> [EXERCISE DESCRIPTION] Copy the entries below exactly. Images do not belong in the copy.
● ● ● ● ● ● ●
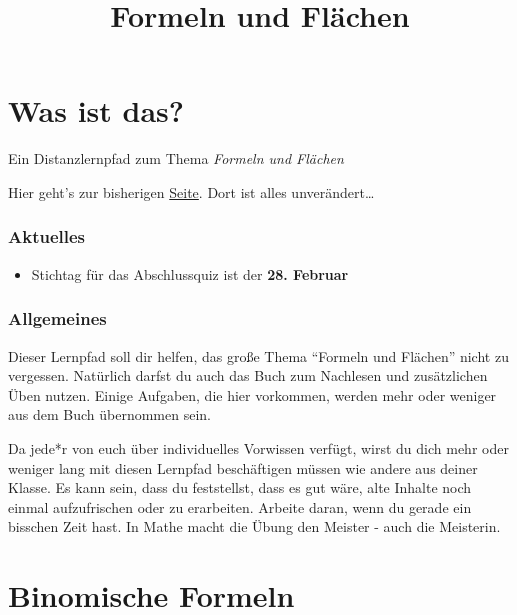 \documentclass[
  ngerman,
]{book}
\title{Formeln und Flächen}
\author{}
\date{\vspace{-2.5em}}
\providecommand{\tightlist}{%
  \setlength{\itemsep}{0pt}\setlength{\parskip}{0pt}}
\begin{document}
\maketitle

{
\setcounter{tocdepth}{1}
\tableofcontents
}
\hypertarget{was-ist-das}{%
\chapter*{Was ist das?}\label{was-ist-das}}

Ein Distanzlernpfad zum Thema \emph{Formeln und Flächen}

Hier geht's zur bisherigen \href{https://gdischinger.github.io/Mathe_8d/03FormelnErstellen/FlächenberechnungErinnerung.html}{Seite}. Dort ist alles unverändert\ldots{}

\hypertarget{aktuelles}{%
\subsection*{Aktuelles}\label{aktuelles}}

\begin{itemize}
\tightlist
\item
  Stichtag für das Abschlussquiz ist der \textbf{28. Februar}
\end{itemize}

\hypertarget{allgemeines}{%
\subsection*{Allgemeines}\label{allgemeines}}

Dieser Lernpfad soll dir helfen, das große Thema ``Formeln und Flächen'' nicht zu vergessen. Natürlich darfst du auch das Buch zum Nachlesen und zusätzlichen Üben nutzen. Einige Aufgaben, die hier vorkommen, werden mehr oder weniger aus dem Buch übernommen sein.

Da jede*r von euch über individuelles Vorwissen verfügt, wirst du dich mehr oder weniger lang mit diesen Lernpfad beschäftigen müssen wie andere aus deiner Klasse. Es kann sein, dass du feststellst, dass es gut wäre, alte Inhalte noch einmal aufzufrischen oder zu erarbeiten. Arbeite daran, wenn du gerade ein bisschen Zeit hast. In Mathe macht die Übung den Meister - auch die Meisterin.

\hypertarget{binomische-formeln}{%
\chapter{Binomische Formeln}\label{binomische-formeln}}
\end{document}
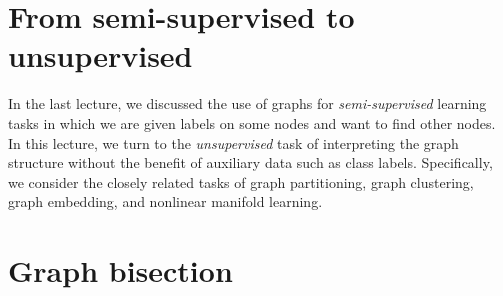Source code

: \documentclass[12pt, leqno]{article} %
\begin{document}


\section{From semi-supervised to unsupervised}

In the last lecture, we discussed the use of graphs for
{\em semi-supervised} learning tasks in which we are given labels on some
nodes and want to find other nodes.  In this lecture, we turn to the
{\em unsupervised} task of interpreting the graph structure without
the benefit of auxiliary data such as class labels.  Specifically, we
consider the closely related tasks of graph partitioning, graph
clustering, graph embedding, and nonlinear manifold learning.

\section{Graph bisection}
\end{document}
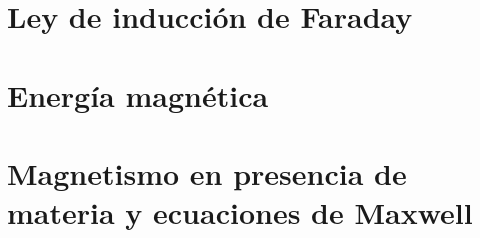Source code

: \documentclass[11pt]{report}
\theoremstyle{plain}
\theoremstyle{definition}
\begin{document}

\chapter{Ley de inducción de Faraday}


\chapter{Energía magnética}


\chapter{Magnetismo en presencia de materia y ecuaciones de Maxwell}

\end{document}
● ● ● ● ● ● ●
> [ANSWER SECTION]
 \documentclass[
  ngerman,
]{book}
\title{Formeln und Flächen}
\author{}
\date{\vspace{-2.5em}}
\providecommand{\tightlist}{%
  \setlength{\itemsep}{0pt}\setlength{\parskip}{0pt}}
\begin{document}
\maketitle

{
\setcounter{tocdepth}{1}
\tableofcontents
}
\hypertarget{was-ist-das}{%
\chapter*{Was ist das?}\label{was-ist-das}}

Ein Distanzlernpfad zum Thema \emph{Formeln und Flächen}

Hier geht's zur bisherigen \href{https://gdischinger.github.io/Mathe_8d/03FormelnErstellen/FlächenberechnungErinnerung.html}{Seite}. Dort ist alles unverändert\ldots{}

\hypertarget{aktuelles}{%
\subsection*{Aktuelles}\label{aktuelles}}

\begin{itemize}
\tightlist
\item
  Stichtag für das Abschlussquiz ist der \textbf{28. Februar}
\end{itemize}

\hypertarget{allgemeines}{%
\subsection*{Allgemeines}\label{allgemeines}}

Dieser Lernpfad soll dir helfen, das große Thema ``Formeln und Flächen'' nicht zu vergessen. Natürlich darfst du auch das Buch zum Nachlesen und zusätzlichen Üben nutzen. Einige Aufgaben, die hier vorkommen, werden mehr oder weniger aus dem Buch übernommen sein.

Da jede*r von euch über individuelles Vorwissen verfügt, wirst du dich mehr oder weniger lang mit diesen Lernpfad beschäftigen müssen wie andere aus deiner Klasse. Es kann sein, dass du feststellst, dass es gut wäre, alte Inhalte noch einmal aufzufrischen oder zu erarbeiten. Arbeite daran, wenn du gerade ein bisschen Zeit hast. In Mathe macht die Übung den Meister - auch die Meisterin.

\hypertarget{binomische-formeln}{%
\chapter{Binomische Formeln}\label{binomische-formeln}}
\end{document}
Source code

: \documentclass[12pt, leqno]{article} %
\begin{document}


\section{From semi-supervised to unsupervised}

In the last lecture, we discussed the use of graphs for
{\em semi-supervised} learning tasks in which we are given labels on some
nodes and want to find other nodes.  In this lecture, we turn to the
{\em unsupervised} task of interpreting the graph structure without
the benefit of auxiliary data such as class labels.  Specifically, we
consider the closely related tasks of graph partitioning, graph
clustering, graph embedding, and nonlinear manifold learning.

\section{Graph bisection}
\end{document}
Source code

: \documentclass[11pt]{report}
\theoremstyle{plain}
\theoremstyle{definition}
\begin{document}

\chapter{Ley de inducción de Faraday}


\chapter{Energía magnética}


\chapter{Magnetismo en presencia de materia y ecuaciones de Maxwell}

\end{document}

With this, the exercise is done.